### Problem details
Search the data for the string "данные" and copy each line in which it appears.

### Dataset entries
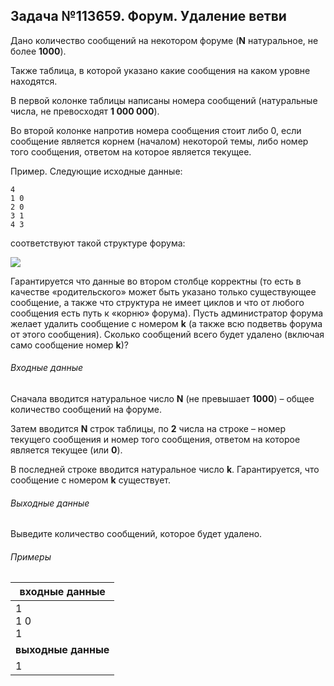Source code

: ## Задача №113659. Форум. Удаление ветви

Дано количество сообщений на некотором форуме (**N** натуральное, не более **1000**).

Также таблица, в которой указано какие сообщения на каком уровне находятся.

В первой колонке таблицы написаны номера сообщений (натуральные числа, не превосходят **1 000 000**).

Во второй колонке напротив номера сообщения стоит либо 0, если сообщение является корнем (началом) некоторой темы, либо номер того сообщения, ответом на которое является текущее.

Пример. Следующие исходные данные:

```
4
1 0 
2 0
3 1
4 3
```

соответствуют такой структуре форума:

![](https://informatics.msk.ru/moodle_probpics/113659/%D0%A1%D0%BD%D0%B8%D0%BC%D0%BE%D0%BA.PNG)

Гарантируется что данные во втором столбце корректны (то есть в качестве «родительского» может быть указано только существующее сообщение, а также что структура не имеет циклов и что от любого сообщения есть путь к «корню» форума). 
Пусть администратор форума желает удалить сообщение с номером **k** (а также всю подветвь форума от этого сообщения). Сколько сообщений всего будет удалено (включая само сообщение номер **k**)?

###### Входные данные
Сначала вводится натуральное число **N** (не превышает **1000**) – общее количество сообщений на форуме.

Затем вводится **N** строк таблицы, по **2** числа на строке – номер текущего сообщения и номер того сообщения, ответом на которое является текущее (или **0**).

В последней строке вводится натуральное число **k**. Гарантируется, что сообщение с номером **k** существует.

###### Выходные данные
Выведите количество сообщений, которое будет удалено.

###### Примеры

|входные данные |
| ------------ |
| 1 <br /> 1 0 <br /> 1  |
| **выходные данные** |
|  1  |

### Answer below
Пример. Следующие исходные данные:
Гарантируется что данные во втором столбце корректны (то есть в качестве «родительского» может быть указано только существующее сообщение, а также что структура не имеет циклов и что от любого сообщения есть путь к «корню» форума). 
###### Входные данные
###### Выходные данные
|входные данные |
| **выходные данные** |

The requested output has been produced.